━━━ TASK DATA
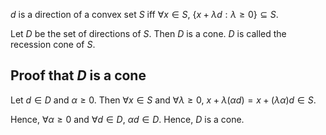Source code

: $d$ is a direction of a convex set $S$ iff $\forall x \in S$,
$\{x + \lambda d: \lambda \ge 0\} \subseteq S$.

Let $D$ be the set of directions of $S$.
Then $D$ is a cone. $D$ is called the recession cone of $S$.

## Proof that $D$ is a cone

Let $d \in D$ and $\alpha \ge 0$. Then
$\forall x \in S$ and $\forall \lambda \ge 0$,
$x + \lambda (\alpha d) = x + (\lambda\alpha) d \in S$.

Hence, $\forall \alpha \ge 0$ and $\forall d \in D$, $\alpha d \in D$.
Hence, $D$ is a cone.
━━━━━━
• ACTIVITY
From the line containing "is a direction" down to the last line of the listing above, give every line again exactly, and add nothing.

• ANSWER SECTION
: $d$ is a direction of a convex set $S$ iff $\forall x \in S$,
$\{x + \lambda d: \lambda \ge 0\} \subseteq S$.

Let $D$ be the set of directions of $S$.
Then $D$ is a cone. $D$ is called the recession cone of $S$.

## Proof that $D$ is a cone

Let $d \in D$ and $\alpha \ge 0$. Then
$\forall x \in S$ and $\forall \lambda \ge 0$,
$x + \lambda (\alpha d) = x + (\lambda\alpha) d \in S$.

Hence, $\forall \alpha \ge 0$ and $\forall d \in D$, $\alpha d \in D$.
Hence, $D$ is a cone.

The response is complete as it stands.